My uncanny knack for traveling during market dislocations, from the GFC to the Flash Crash to last week, did not help. But one of the strange advantages of being 1,614 miles south of Wall Street during these dislocations is that I get to experience them like the average investor would.
This is an instructive lesson for anyone managing money or running an RIA. You experience exactly how much news comes from television, and just how speculative, ignorant and even incendiary much of it is. I spend a lot of time in these pages discussing behavioral & cognitive issues, information theory and why our good enough to keep you alive on the savannah but not good enough for risking capital in markets mental models of reality have such a large gap versus reality. This was a real life example of all that rolled into one.

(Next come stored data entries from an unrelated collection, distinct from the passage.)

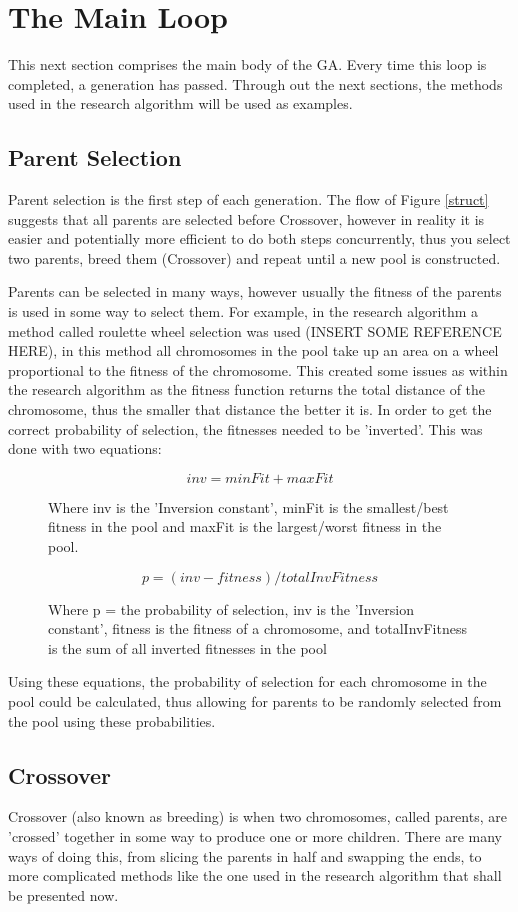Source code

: \section{The Main Loop}
\par
This next section comprises the main body of the GA. Every time this loop is completed, a generation has passed. Through out the next sections, the methods used in the research algorithm will be used as examples.
\subsection{Parent Selection}
\par
Parent selection is the first step of each generation. The flow of Figure \ref{struct} suggests that all parents are selected before Crossover, however in reality it is easier and potentially more efficient to do both steps concurrently, thus you select two parents, breed them (Crossover) and repeat until a new pool is constructed.
\par
Parents can be selected in many ways, however usually the fitness of the parents is used in some way to select them. For example, in the research algorithm a method called roulette wheel selection was used (INSERT SOME REFERENCE HERE), in this method all chromosomes in the pool take up an area on a wheel proportional to the fitness of the chromosome. This created some issues as within the research algorithm as the fitness function returns the total distance of the chromosome, thus the smaller that distance the better it is. In order to get the correct probability of selection, the fitnesses needed to be 'inverted'. This was done with two equations: 
\begin{figure}
\[ inv = minFit + maxFit\]
\caption{Where inv is the 'Inversion constant', minFit is the smallest/best fitness in the pool and maxFit is the largest/worst fitness in the pool.}
\end{figure}
\begin{figure}
\[ p = (inv - fitness)/totalInvFitness\]
\caption{Where p = the probability of selection, inv is the 'Inversion constant', fitness is the fitness of a chromosome, and totalInvFitness is the sum of all inverted fitnesses in the pool}
\end{figure}
Using these equations, the probability of selection for each chromosome in the pool could be calculated, thus allowing for parents to be randomly selected from the pool using these probabilities.
\subsection{Crossover}
\par
Crossover (also known as breeding) is when two chromosomes, called parents, are 'crossed' together in some way to produce one or more children. There are many ways of doing this, from slicing the parents in half and swapping the ends, to more complicated methods like the one used in the research algorithm that shall be presented now.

But experiencing a selloff this way was extremely instructive. Even the things I know the media is not great at still had the ability to shock me, with a level of incompetency I should anticipate (but don’t). I do not blame the Press, but rather, our own faulty cognitive mechanisms for interpreting that raging firehose of facts, theory, rumors, myths, speculation, misinformation, and the occasional genuine news.
I have two kinds of responses to this. The first is to play trial lawyer1 as I watch, raising objections as if in court: “Lacks Personal Knowledge/Calls for Speculation; Outside the witness’ expertise; No factual basis for that assertion; Question Calls for Narrative Answer; Lacks evidentiary basis; Vague and Ambiguous Answer; Creation of a Material Fact/False conclusion; Hearsay;” and perhaps my favorite, “Calls for Lay Witness Opinion,” as the Judge gavels “Sustained,” over and over again.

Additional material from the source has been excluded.